The College Fix presents a roundup of the top scandals, screw-ups, and stupid decisions involving college campuses. This week, Elizabeth Warren is not a Cherokee, and the Chronicle of Higher Education welcomes dissent, unless its readers complain. But first…
3). President Obama announced his personal support for gay marriage. Is this a campus or higher education issue? Not specifically, no. But college students, who once loved Obama but have soured toward him since the election, were showering him with praise all over again for his bold and courageous stance.
Unfortunately, the president’s stance just isn’t very bold or courageous. He only endorsed the idea of gay marriage; he favors letting states decide the issue. Gay marriage will not be part of his re-election campaign platform. He will not push the federal government to do something about gay marriage. And he waited until after the election in North Carolina to take a stance. How is any of that courageous?
If you are a college student, it’s perfectly acceptable to be glad the president shares your views on an important issue. But, as Huffington Post senior writer Radley Balko put it, Obama’s gay marriage announcement “ hardly merits a new chapter for Profiles in Courage.”
2). Professor Elizabeth Warren, the Democratic candidate for U.S. Senator in Massachusetts, was credited as a minority hire at Harvard University. For years, Warren has claimed Cherokee ancestry, but recent scrutiny of her ethnic background revealed only meager evidence that a distant, distant ancestor had ever been part Cherokee. Even more bizarre was the revelation that an ancestor of hers was involved in rounding up members of the Cherokee Tribe for the Trail of Tears.
The lesson? If you plan to claim status as a member of an ethnic minority, double check two things: One, that you actually are a member of an ethnic minority, and two, that your ancestors never forced members of that minority into homelessness and starvation.
1).

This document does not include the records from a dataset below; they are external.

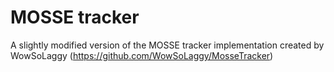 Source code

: # MOSSE tracker

A slightly modified version of the MOSSE tracker implementation created by WowSoLaggy (https://github.com/WowSoLaggy/MosseTracker)
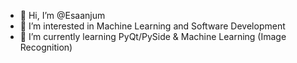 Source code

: - 👋 Hi, I’m @Esaanjum
- 👀 I’m interested in Machine Learning and Software Development
- 🌱 I’m currently learning PyQt/PySide & Machine Learning (Image Recognition)

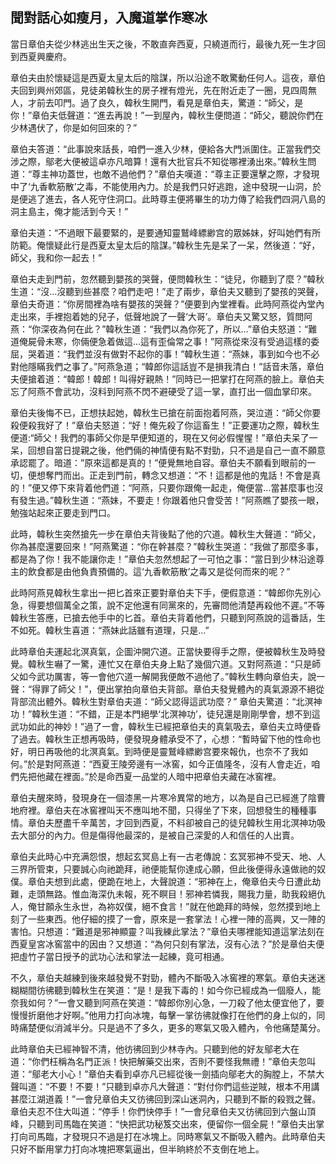 聞對話心如瘦月，入魔道掌作寒冰
------------------------------

當日章伯夫從少林逃出生天之後，不敢直奔西夏，只繞道而行，最後九死一生才回到西夏興慶府。

章伯夫由於懷疑這是西夏太皇太后的陰謀，所以沿途不敢驚動任何人。這夜，章伯夫回到興州郊區，見徒弟韓秋生的房子裡有燈光，先在附近走了一圈，見四周無人，才前去叩門。過了良久，韓秋生開門，看見是章伯夫，驚道：“師父，是你！”章伯夫低聲道：“進去再說！”一到屋內，韓秋生便問道：“師父，聽說你們在少林遇伏了，你是如何回來的？”

章伯夫答道：“此事說來話長，咱們一進入少林，便給各大門派圍住。正當我們交涉之際，鄔老大便被這卓亦凡暗算！還有大批官兵不知從哪裡湧出來。”韓秋生問道：“尊主神功蓋世，也敵不過他們？”章伯夫嘆道：“尊主正要還擊之際，才發現中了‘九香軟筋散’之毒，不能使用內力。於是我們只好逃跑，途中發現一山洞，於是便逃了進去，各人死守住洞口。此時尊主便將畢生的功力傳了給我們四洞八島的洞主島主，俺才能活到今天！”

章伯夫道：“不過眼下最要緊的，是要通知靈鷲峰縹緲宫的眾姊妹，好叫她們有所防範。俺懷疑此行是西夏太皇太后的陰謀。”韓秋生先是呆了一呆，然後道：“好，師父，我和你一起去！”

章伯夫走到門前，忽然聽到嬰孩的哭聲，便問韓秋生：“徒兒，你聽到了麼？”韓秋生道：“沒...沒聽到些甚麼？咱們走吧！”走了兩步，章伯夫又聽到了嬰孩的哭聲，章伯夫奇道：“你房間裡為啥有嬰孩的哭聲？”便要到內堂裡看。此時阿燕從內堂內走出來，手裡抱着她的兒子，低聲地說了一聲‘大哥’。章伯夫又驚又怒，質問阿燕：“你深夜為何在此？”韓秋生道：“我們以為你死了，所以...”章伯夫怒道：“難道俺屍骨未寒，你倆便急着做這...這有歪倫常之事！”阿燕從來沒有受過這樣的委屈，哭着道：“我們並沒有做對不起你的事！”韓秋生道：“燕妹，事到如今也不必對他隱瞞我們之事了。”阿燕急道；“韓郎你這話豈不是損我清白！”話音未落，章伯夫便搶着道：“韓郎！韓郎！叫得好親熱！”同時已一把掌打在阿燕的臉上。章伯夫忘了阿燕不會武功，沒料到阿燕不閃不避硬受了這一掌，直打出一個血掌印來。

章伯夫後悔不已，正想扶起她，韓秋生已搶在前面抱着阿燕，哭泣道：“師父你要殺便殺我好了！”章伯夫怒道：“好！俺先殺了你這畜生！”正要運功之際，韓秋生便道:“師父！我們的事師父你是早便知道的，現在又何必假惺惺！”章伯夫呆了一呆，回想自當日提親之後，他們倆的神情便有點不對勁，只不過是自己一直不願意承認罷了。暗道：”原來這都是真的！”便覺無地自容。章伯夫不願看到眼前的一切，便想奪門而出。正走到門前，轉念又想道：“不！這都是他的鬼話！不會是真的！”便又停下來背着他們道：“阿燕，只要你跟俺一起走，俺便當...當甚麼事也沒有發生過。”韓秋生道：“燕妹，不要走！你跟着他只會受苦！”阿燕瞧了嬰孩一眼，勉強站起來正要走到門口。

此時，韓秋生突然搶先一步在章伯夫背後點了他的穴道。韓秋生大聲道：“師父，你為甚麼還要回來！”阿燕驚道：“你在幹甚麼？”韓秋生哭道：“我做了那麼多事，都是為了你！我不能讓你走！”章伯夫忽然想起了一可怕之事：“當日到少林沿途尊主的飲食都是由他負責預備的。這‘九香軟筋散’之毒又是從何而來的呢？”

此時阿燕見韓秋生拿出一把匕首來正要對章伯夫下手，便假意道：“韓郎你先別心急，得要想個萬全之策，說不定他還有同黨來的，先審問他清楚再殺他不遲。”不等韓秋生答應，已搶去他手中的匕首。章伯夫背着他們，只聽到阿燕說的這番話，生不如死。韓秋生喜道：“燕妹此話雖有道理，只是...”

此時章伯夫運起北溟真氣，企圖沖開穴道。正當快要得手之際，便被韓秋生及時發覺。韓秋生嚇了一驚，連忙又在章伯夫身上點了幾個穴道。又對阿燕道：“只是師父如今武功厲害，等一會他穴道一解開我便敵不過他了。”韓秋生轉向章伯夫，說一聲：“得罪了師父！”，便出掌拍向章伯夫背部。章伯夫發覺體內的真氣源源不絕從背部流出體外。韓秋生對章伯夫道：“師父認得這武功麼？” 章伯夫驚道：“北溟神功！”韓秋生道：“不錯，正是本門絕學‘北溟神功’，徒兒還是剛剛學會，想不到這武功如此的神妙！”過了一會，韓秋生已經把章伯夫的真氣吸去，章伯夫立時便昏了過去。韓秋生正想再吸時，便發現身體承受不了，心想：“暫時留下他的性命也好，明日再吸他的北溟真氣。到時便是靈鷲峰縹緲宫要來報仇，也奈不了我如何。”於是對阿燕道：“西夏王陵旁邊有一冰窖，如今正值隆冬，沒有人會走近，咱們先把他藏在裡面。”於是命西夏一品堂的人暗中把章伯夫藏在冰窖裡。

章伯夫醒來時，發現身在一個漆黑一片寒冷異常的地方，以為是自己已經進了陰曹地府裡。章伯夫在冰窖裡叫天不應叫地不聞，只得坐了下來，回想發生的種種事情。章伯夫歷盡千辛萬苦，才回到西夏，不料卻被自己的徒兒韓秋生用北溟神功吸去大部分的內力。但是傷得他最深的，是被自己深愛的人和信任的人出賣。

章伯夫此時心中充满怨恨，想起玄冥島上有一古老傳說：玄冥邪神不受天、地、人三界所管束，只要誠心向祂跪拜，祂便能幫你達成心願，但此後便得永遠做祂的奴僕。章伯夫想到此處，便跪在地上，大聲說道：“邪神在上，俺章伯夫今日遭此劫難，走頭無路。惟血海深仇未報，死不瞑目！邪神若憐我，賜我力量，助我殺絕仇人，俺甘願永生永世，為袮奴僕，絕不食言！”就在他跪拜的時候，忽然摸到地上刻了一些東西。他仔細的摸了一會，原來是一套掌法！心裡一陣的高興，又一陣的害怕。只想道：“難道是邪神顯靈？叫我練此掌法？”章伯夫哪裡能知道這掌法刻在西夏皇宮冰窖當中的因由？又想道：“為何只刻有掌法，沒有心法？”於是章伯夫便把虛竹子當日授予的武功心法和掌法一起練，竟可相通。

不久，章伯夫越練到後來越發覺不對勁，體內不斷吸入冰窖裡的寒氣。章伯夫迷迷糊糊間彷彿聽到韓秋生在笑道：“是！是我下毒的！如今你已經成為一個廢人，能奈我如何？”一會又聽到阿燕在笑道：“韓郎你別心急，一刀殺了他太便宜他了，要慢慢折磨他才好啊。”他用力打向冰塊，每擊一掌彷彿就像打在他們的身上似的，同時痛楚便似消減半分。只是過不了多久，更多的寒氣又吸入體內，令他痛楚萬分。

此時章伯夫已經神智不清，他彷彿回到少林寺內。只聽到他的好友鄔老大在道：“你們枉稱為名門正派！快把解藥交出來，否則不要怪我無禮！”章伯夫忽叫道：“鄔老大小心！”章伯夫看到卓亦凡已經從後一劍插向鄔老大的胸膛上，不禁大聲叫道：“不要！不要！”只聽到卓亦凡大聲道：“對付你們這些逆賊，根本不用講甚麼江湖道義！”一會兒章伯夫又彷彿回到深山迷洞內，只聽到不斷的殺戮之聲。章伯夫忍不住大叫道：“停手！你們快停手！”一會兒章伯夫又彷彿回到六盤山頂峰，只聽到司馬臨在笑道：“快把武功秘笈交出來，便留你一個全屍！”章伯夫出掌打向司馬臨，才發現只不過是打在冰塊上。同時寒氣又不斷吸入體內。此時章伯夫只好不斷用掌力打向冰塊把寒氣逼出，但半晌終於不支倒在地上。
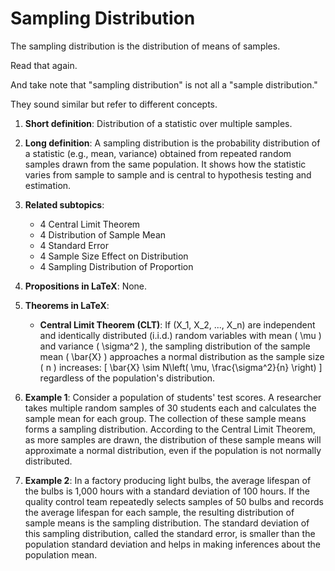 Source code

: # Sampling Distribution

The sampling distribution is the distribution of means of samples.

Read that again.

And take note that "sampling distribution" is not all a "sample distribution."

They sound similar but refer to different concepts.

1. **Short definition**: Distribution of a statistic over multiple samples.

2. **Long definition**: A sampling distribution is the probability distribution of a statistic (e.g., mean, variance) obtained from repeated random samples drawn from the same population. It shows how the statistic varies from sample to sample and is central to hypothesis testing and estimation.

3. **Related subtopics**:
   - 4 Central Limit Theorem
   - 4 Distribution of Sample Mean
   - 4 Standard Error
   - 4 Sample Size Effect on Distribution
   - 4 Sampling Distribution of Proportion

4. **Propositions in LaTeX**: None.

5. **Theorems in LaTeX**:
   - **Central Limit Theorem (CLT)**: If \(X_1, X_2, ..., X_n\) are independent and identically distributed (i.i.d.) random variables with mean \( \mu \) and variance \( \sigma^2 \), the sampling distribution of the sample mean \( \bar{X} \) approaches a normal distribution as the sample size \( n \) increases:
   \[
   \bar{X} \sim N\left( \mu, \frac{\sigma^2}{n} \right)
   \]
   regardless of the population's distribution.

6. **Example 1**: Consider a population of students' test scores. A researcher takes multiple random samples of 30 students each and calculates the sample mean for each group. The collection of these sample means forms a sampling distribution. According to the Central Limit Theorem, as more samples are drawn, the distribution of these sample means will approximate a normal distribution, even if the population is not normally distributed.

7. **Example 2**: In a factory producing light bulbs, the average lifespan of the bulbs is 1,000 hours with a standard deviation of 100 hours. If the quality control team repeatedly selects samples of 50 bulbs and records the average lifespan for each sample, the resulting distribution of sample means is the sampling distribution. The standard deviation of this sampling distribution, called the standard error, is smaller than the population standard deviation and helps in making inferences about the population mean.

The Chronicle of Higher Education fired Naomi Schaefer Riley, a conservative contributor to the Chronicle’s blog, Brainstorm. Riley wrote a post disparaging the academic field of black studies that drew outrage from members of the field. Online commenters called Riley a racist, and although the Chronicle initially stood by the post, Riley was eventually fired.
You can disagree with her argument that the dissertations of black studies students are “a collection of left-wing victimization claptrap. The best that can be said of these topics is that they’re so irrelevant no one will ever look at them.” You can argue that Riley was too quick to judge the dissertations without fully reading all of them. But do those views really make Riley a racist? (Given that she is married to a black man, as some have pointed out, this seems doubtful.)
It’s clear that the Chronicle didn’t think the post was racist–until the ire of its liberal commenters forced its hand. TCF contacted Chronicle editor Liz McMillen for clarification on which sentences in Riley’s post were objectionable. We also asked what changed between the paper’s initial defense of Riley, and its ultimate termination of her. McMillen did not respond to these questions.
Her silence earns the Chronicle of Higher Education the top spot for dumbest moment of the week.